→ **WHAT YOU ARE ASKED TO DO**
Give back only the lines in the records below from the one with "36 | (S.Panfilov) Possible strict violation" to the one with "Cur work point", both inclusive, word for word.

(DATA SUPPLIED)

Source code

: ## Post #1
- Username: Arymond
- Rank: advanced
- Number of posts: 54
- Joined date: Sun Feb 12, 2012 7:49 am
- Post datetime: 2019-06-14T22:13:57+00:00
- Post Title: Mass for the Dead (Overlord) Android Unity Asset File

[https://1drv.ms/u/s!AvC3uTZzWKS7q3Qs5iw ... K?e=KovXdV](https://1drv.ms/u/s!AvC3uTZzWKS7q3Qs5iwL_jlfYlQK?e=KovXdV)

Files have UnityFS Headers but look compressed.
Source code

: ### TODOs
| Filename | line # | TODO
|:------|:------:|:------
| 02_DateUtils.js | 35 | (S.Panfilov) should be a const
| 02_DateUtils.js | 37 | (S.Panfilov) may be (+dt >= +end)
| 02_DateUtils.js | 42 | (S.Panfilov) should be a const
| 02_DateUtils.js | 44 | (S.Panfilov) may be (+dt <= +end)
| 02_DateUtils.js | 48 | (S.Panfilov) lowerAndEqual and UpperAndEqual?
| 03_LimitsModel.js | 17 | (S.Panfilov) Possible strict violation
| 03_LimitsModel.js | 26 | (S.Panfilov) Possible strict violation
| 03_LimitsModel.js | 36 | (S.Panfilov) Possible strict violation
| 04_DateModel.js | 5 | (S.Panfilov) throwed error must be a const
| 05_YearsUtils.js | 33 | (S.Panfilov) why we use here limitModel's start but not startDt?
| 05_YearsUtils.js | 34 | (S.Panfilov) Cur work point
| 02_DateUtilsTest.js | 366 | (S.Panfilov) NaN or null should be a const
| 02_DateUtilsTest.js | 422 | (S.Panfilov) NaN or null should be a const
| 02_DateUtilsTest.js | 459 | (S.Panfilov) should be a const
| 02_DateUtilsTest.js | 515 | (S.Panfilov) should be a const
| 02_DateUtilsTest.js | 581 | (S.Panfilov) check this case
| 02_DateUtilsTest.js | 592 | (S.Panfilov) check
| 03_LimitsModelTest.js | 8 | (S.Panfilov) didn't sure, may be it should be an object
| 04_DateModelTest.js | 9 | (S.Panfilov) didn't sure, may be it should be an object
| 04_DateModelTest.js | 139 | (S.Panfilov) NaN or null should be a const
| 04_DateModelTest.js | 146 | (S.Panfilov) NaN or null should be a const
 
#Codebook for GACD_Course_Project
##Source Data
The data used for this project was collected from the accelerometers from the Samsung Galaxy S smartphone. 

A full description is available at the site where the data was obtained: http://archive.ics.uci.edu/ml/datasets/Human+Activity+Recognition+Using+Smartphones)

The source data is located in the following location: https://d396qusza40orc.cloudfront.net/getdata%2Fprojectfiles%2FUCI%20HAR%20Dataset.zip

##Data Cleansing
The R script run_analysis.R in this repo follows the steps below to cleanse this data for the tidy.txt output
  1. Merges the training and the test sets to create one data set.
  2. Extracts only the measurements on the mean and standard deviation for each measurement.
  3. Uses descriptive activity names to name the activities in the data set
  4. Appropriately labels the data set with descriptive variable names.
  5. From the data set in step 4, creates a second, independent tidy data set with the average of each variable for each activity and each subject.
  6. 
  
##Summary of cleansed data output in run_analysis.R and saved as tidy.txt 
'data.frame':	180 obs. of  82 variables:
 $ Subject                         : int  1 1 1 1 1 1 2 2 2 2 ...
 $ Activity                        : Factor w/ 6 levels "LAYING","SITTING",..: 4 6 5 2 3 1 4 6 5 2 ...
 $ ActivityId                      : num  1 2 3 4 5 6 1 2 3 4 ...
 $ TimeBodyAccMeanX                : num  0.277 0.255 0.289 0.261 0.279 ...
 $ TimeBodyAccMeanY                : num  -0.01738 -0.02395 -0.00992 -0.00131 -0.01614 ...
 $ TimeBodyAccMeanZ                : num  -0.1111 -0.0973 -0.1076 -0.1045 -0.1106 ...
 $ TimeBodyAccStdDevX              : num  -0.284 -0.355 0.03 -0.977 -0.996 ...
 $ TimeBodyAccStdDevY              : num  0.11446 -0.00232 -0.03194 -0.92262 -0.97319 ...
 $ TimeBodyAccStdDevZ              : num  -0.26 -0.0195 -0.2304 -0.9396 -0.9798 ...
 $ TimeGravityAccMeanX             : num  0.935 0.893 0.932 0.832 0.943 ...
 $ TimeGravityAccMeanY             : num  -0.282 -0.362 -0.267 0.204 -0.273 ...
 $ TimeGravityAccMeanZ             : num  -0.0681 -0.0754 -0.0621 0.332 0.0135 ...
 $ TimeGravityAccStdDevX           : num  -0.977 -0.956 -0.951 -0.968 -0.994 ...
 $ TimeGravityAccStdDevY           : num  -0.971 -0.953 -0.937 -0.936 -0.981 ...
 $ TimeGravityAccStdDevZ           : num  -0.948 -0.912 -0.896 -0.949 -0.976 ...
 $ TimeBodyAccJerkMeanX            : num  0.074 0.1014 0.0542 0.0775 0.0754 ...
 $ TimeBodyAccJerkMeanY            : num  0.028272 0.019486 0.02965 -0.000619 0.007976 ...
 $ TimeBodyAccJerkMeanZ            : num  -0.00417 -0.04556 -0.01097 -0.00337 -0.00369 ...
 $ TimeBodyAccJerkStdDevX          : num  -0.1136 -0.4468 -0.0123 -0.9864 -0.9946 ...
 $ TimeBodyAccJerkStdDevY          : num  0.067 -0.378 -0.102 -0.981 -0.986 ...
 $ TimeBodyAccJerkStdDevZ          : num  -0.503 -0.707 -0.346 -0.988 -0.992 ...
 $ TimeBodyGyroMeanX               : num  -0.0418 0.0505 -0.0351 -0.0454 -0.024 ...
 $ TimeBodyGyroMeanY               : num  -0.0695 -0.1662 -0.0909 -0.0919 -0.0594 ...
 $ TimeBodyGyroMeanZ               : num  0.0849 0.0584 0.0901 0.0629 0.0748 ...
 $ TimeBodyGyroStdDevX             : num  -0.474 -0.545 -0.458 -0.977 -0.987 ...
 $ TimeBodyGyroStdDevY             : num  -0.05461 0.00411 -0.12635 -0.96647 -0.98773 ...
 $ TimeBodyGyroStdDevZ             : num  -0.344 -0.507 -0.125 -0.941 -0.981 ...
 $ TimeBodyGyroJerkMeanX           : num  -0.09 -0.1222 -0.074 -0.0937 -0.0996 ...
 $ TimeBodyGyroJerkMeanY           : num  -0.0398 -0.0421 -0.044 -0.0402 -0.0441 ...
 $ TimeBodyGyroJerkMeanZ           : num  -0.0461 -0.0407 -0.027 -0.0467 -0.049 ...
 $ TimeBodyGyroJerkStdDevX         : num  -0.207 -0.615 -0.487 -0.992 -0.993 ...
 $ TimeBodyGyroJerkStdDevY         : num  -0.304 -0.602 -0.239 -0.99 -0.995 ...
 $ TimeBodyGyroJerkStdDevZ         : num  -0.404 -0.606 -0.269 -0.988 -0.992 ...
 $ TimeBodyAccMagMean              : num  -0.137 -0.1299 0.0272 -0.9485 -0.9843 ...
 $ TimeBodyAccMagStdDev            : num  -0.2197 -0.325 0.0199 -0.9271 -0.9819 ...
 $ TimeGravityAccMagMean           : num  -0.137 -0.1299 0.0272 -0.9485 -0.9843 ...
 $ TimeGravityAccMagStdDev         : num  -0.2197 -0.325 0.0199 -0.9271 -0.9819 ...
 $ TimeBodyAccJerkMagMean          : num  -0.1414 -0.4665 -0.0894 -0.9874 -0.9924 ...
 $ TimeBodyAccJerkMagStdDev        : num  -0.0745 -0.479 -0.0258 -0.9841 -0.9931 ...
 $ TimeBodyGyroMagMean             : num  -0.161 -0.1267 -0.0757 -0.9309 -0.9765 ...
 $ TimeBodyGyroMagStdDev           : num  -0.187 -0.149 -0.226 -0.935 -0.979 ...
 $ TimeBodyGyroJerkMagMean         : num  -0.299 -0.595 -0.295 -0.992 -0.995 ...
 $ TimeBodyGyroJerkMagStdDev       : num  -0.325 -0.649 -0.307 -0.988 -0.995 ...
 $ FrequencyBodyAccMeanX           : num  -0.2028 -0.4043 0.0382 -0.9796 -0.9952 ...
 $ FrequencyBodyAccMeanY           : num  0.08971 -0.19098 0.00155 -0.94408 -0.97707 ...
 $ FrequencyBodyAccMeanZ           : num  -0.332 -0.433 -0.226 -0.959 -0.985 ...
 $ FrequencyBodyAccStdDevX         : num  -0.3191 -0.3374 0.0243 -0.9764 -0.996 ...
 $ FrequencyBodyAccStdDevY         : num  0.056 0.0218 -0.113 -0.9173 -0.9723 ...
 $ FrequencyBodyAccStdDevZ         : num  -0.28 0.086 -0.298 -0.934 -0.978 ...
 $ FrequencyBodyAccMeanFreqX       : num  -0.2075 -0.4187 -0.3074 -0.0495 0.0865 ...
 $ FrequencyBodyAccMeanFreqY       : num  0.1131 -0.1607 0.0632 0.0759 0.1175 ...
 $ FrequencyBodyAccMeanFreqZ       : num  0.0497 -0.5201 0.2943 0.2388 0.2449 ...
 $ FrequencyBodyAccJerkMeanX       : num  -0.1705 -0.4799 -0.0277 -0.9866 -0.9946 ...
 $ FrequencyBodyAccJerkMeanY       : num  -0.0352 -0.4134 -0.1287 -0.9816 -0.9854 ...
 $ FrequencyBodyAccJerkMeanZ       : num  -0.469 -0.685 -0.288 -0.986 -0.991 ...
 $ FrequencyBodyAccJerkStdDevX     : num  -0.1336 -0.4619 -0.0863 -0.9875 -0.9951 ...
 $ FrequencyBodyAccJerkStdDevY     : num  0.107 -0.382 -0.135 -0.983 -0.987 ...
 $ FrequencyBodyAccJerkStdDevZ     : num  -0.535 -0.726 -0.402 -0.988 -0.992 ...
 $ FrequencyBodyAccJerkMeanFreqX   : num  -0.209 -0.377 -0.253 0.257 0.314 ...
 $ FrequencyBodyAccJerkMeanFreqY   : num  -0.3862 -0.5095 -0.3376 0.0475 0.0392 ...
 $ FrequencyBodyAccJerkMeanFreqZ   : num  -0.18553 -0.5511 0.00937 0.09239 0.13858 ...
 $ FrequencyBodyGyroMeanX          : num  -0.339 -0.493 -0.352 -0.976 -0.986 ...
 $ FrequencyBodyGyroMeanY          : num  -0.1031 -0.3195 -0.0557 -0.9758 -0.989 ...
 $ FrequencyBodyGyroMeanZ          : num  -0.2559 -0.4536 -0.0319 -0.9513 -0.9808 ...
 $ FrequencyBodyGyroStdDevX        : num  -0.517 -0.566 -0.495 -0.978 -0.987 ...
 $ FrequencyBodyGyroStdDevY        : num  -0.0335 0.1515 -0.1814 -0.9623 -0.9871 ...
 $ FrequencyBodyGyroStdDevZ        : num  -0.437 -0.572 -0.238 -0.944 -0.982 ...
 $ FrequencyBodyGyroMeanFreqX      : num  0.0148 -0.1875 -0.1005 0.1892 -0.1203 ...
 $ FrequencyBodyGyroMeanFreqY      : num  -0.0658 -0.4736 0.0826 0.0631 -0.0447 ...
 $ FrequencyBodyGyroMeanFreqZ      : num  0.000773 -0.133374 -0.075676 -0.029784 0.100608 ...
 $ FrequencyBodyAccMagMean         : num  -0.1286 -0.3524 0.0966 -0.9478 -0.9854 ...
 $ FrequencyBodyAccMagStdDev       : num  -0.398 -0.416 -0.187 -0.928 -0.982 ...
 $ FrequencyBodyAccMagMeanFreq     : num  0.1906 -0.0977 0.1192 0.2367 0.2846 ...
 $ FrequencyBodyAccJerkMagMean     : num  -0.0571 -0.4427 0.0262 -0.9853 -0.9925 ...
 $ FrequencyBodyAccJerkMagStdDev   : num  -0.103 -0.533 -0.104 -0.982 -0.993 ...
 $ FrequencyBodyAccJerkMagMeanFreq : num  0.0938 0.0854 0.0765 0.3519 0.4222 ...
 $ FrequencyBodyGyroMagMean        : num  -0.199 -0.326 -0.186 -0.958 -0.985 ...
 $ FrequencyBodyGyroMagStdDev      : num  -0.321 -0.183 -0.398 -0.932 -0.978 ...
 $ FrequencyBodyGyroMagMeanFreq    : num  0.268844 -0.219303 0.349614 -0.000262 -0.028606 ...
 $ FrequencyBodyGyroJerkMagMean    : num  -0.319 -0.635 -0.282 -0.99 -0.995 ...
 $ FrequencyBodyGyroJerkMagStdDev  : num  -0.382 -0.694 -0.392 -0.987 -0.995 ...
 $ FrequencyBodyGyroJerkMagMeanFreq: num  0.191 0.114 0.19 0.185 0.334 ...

(End DATA SUPPLIED)

→ **EXERCISE SOLUTION**
| 03_LimitsModel.js | 36 | (S.Panfilov) Possible strict violation
| 04_DateModel.js | 5 | (S.Panfilov) throwed error must be a const
| 05_YearsUtils.js | 33 | (S.Panfilov) why we use here limitModel's start but not startDt?
| 05_YearsUtils.js | 34 | (S.Panfilov) Cur work point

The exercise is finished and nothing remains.